Rapport The key to communicate effectively and therapeutically with a troubled child is to move closer to the child both in physical space as well as in emotion. We can accomplish this by adopting an overall physical and mental state that is similar to the childs physical and mental state; in other words, we establish rapport with the child. People in rapport tend to mirror each other in posture and gesture. Like dance partners, two individuals in rapport respond and mirror each others movements and their body language is complementary (OConnor and Seymour, 2002). By matching the childs body language and gently imitating key gestures and behaviors, we can easily establish rapport; for example, a leaning forward or leaning back posture, matched breathing, crossing the arms, voice matching, the general style of movement, or hand movements. The greater the rapport we establish with the child, the greater our ability to elicit behavioral change from the child.

Child Guidance Techniques The child guidance techniques and procedures that follow aim at assisting children in selfexploration. Meier and Davis (1997) define self-exploration as the elaboration and deepening of self-awareness (identifying and recognizing emotions) and self-concept (perception of self) that happen when the child speaks about him or her. Self-exploration enhances childrens knowledge of themselves (self-knowledge), providing the information about what the child must do for behavioral change to take place, and it can be therapeutic by itself. The authors warn that we should not confuse advising children with giving information. Advice giving tells children which specific actions to perform and provides the solution. Information giving consists of facts, knowledge, and alternatives that students may find useful in their decision-making (Cormier and Cormier in Meier and Davis, 1997). Meier and Davis present the following example: Student: I am having trouble with my boyfriend. Teacher: Have you tried talking with him? (Advice giving) Teacher: Tell me about the trouble you are having. (Information giving) (p. 21) Kottler and Kottler (2000) divide child guidance into exploration and action. In the exploration phase, we use techniques such as:

Questioning Questions are the best way of getting information, and the more general the questions the better. Our questions should invite the child to tell us more and should promote talking about feelings and examine feelings; for example, How has all this made you feel? and How did you feel when that happened? Emphatic questioning goes to the source of what the student is feeling, e.g. What are you feeling at this moment? Open questions are more effective than closed questions. For example, How did you feel when that happened? (Open) invites the child to investigate her feelings, but Were you angry when she cursed? (Closed) labels the feeling for the child and the student can answer this last question with a simple yes or no. Questions should also help the student clarify her thinking; for example, What is it that you really miss about _____? and What do you mean by _____? Questions are useful in establishing the facts, for example, What happened? How did it happen? What further information we need to clarify the event? What feelings are associated with the event?

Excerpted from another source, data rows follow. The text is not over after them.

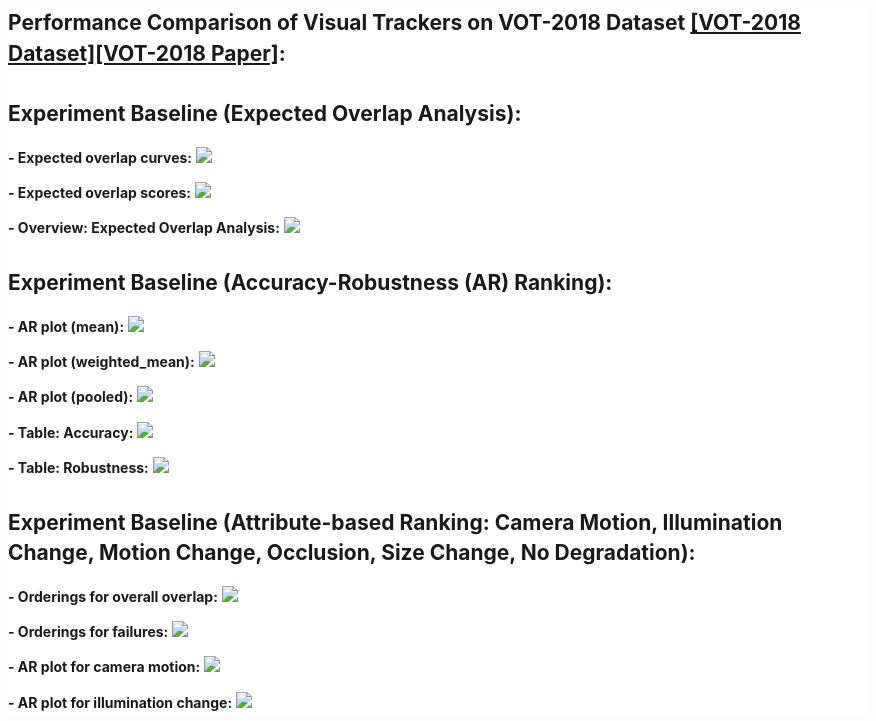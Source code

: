 ##  Performance Comparison of Visual Trackers on VOT-2018 Dataset [[VOT-2018 Dataset]](http://www.votchallenge.net/vot2018/dataset.html)[[VOT-2018 Paper]](https://link.springer.com/chapter/10.1007/978-3-030-11009-3_1):
## Experiment Baseline (Expected Overlap Analysis):
**- Expected overlap curves:**
<img src="VOT2018%20results/Expected overlap curves for baseline_Expected overlap analysis_Experiment baseline.png"/>

**- Expected overlap scores:**
<img src="VOT2018%20results/Expected overlap scores for baseline_Expected overlap analysis_Experiment baseline.png"/>

**- Overview: Expected Overlap Analysis:**
<img src="VOT2018%20results/Overview Expected Overlap Analysis Experiment Analysis.png"/>

## Experiment Baseline (Accuracy-Robustness (AR) Ranking):
**- AR plot (mean):**
<img src="VOT2018%20results/AR plot for experiment baseline (mean)_Accuracy-Robustness_Experiment baseline.png"/>

**- AR plot (weighted_mean):**
<img src="VOT2018%20results/AR plot for experiment baseline (weighted_mean)_Accuracy-Robustness_Experiment baseline.png"/>

**- AR plot (pooled):**
<img src="VOT2018%20results/AR plot for experiment baseline (pooled)_Accuracy-Robustness_Experiment baseline.png"/>

**- Table: Accuracy:**
<img src="VOT2018%20results/Accuracy Table Accuracy-Robustness Experiment Baseline.png"/>

**- Table: Robustness:**
<img src="VOT2018%20results/Robustness Table Accuracy-Robustness Experiment Baseline.png"/>

## Experiment Baseline (Attribute-based Ranking: Camera Motion, Illumination Change, Motion Change, Occlusion, Size Change, No Degradation):
**- Orderings for overall overlap:**
<img src="VOT2018%20results/Orderings for overall overlap_Accuracy-Robustness_Experiment baseline.png"/>

**- Orderings for failures:**
<img src="VOT2018%20results/Orderings for failures_Accuracy-Robustness_Experiment baseline.png"/>

**- AR plot for camera motion:**
<img src="VOT2018%20results/AR plot for camera motion in experiment baseline_Accuracy-Robustness_Experiment baseline.png"/> 

**- AR plot for illumination change:**
<img src="VOT2018%20results/AR plot for illumination change in experiment baseline_Accuracy-Robustness_Experiment baseline.png"/>
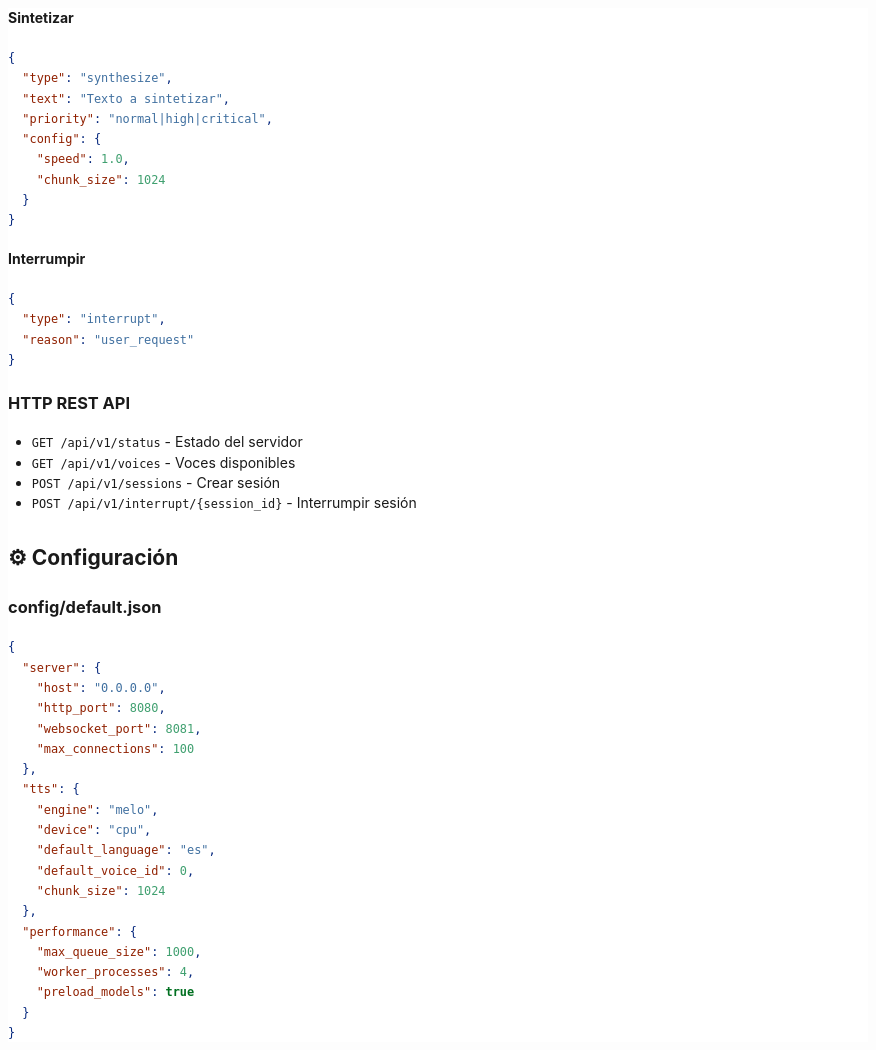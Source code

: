 #### Sintetizar
```json
{
  "type": "synthesize",
  "text": "Texto a sintetizar",
  "priority": "normal|high|critical",
  "config": {
    "speed": 1.0,
    "chunk_size": 1024
  }
}
```

#### Interrumpir
```json
{
  "type": "interrupt",
  "reason": "user_request"
}
```

### HTTP REST API

- `GET /api/v1/status` - Estado del servidor
- `GET /api/v1/voices` - Voces disponibles
- `POST /api/v1/sessions` - Crear sesión
- `POST /api/v1/interrupt/{session_id}` - Interrumpir sesión

## ⚙️ Configuración

### config/default.json
```json
{
  "server": {
    "host": "0.0.0.0",
    "http_port": 8080,
    "websocket_port": 8081,
    "max_connections": 100
  },
  "tts": {
    "engine": "melo",
    "device": "cpu",
    "default_language": "es",
    "default_voice_id": 0,
    "chunk_size": 1024
  },
  "performance": {
    "max_queue_size": 1000,
    "worker_processes": 4,
    "preload_models": true
  }
}
```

Questions should help the child develop alternative thinking (e.g. How else could you look at this or think about this? and What options do you think do you have in this situation?), and help the child initiate constructive behavior, e.g., What do you plan on doing? Paraphrasing When we paraphrase, we repeat key ideas, key thoughts, repeated themes, and strong feelings of the child. In a few words and tentatively, we restate the childs words using vocabulary and phrases that the child has used. Paraphrasing is much more than simply repeating what the student said; we are trying to capture the essence of the message by describing the feeling; for example, You appear to be feeling disappointed. Is that because _____? When we paraphrase the students words, we verify the information to make sure that we understood what the student intended to communicate (e.g. It sounds like you are saying _____ or As I understand it, you plan to). If we are accurate, the student confirms our interpretation; if we are inaccurate, we give the child the chance to clarify.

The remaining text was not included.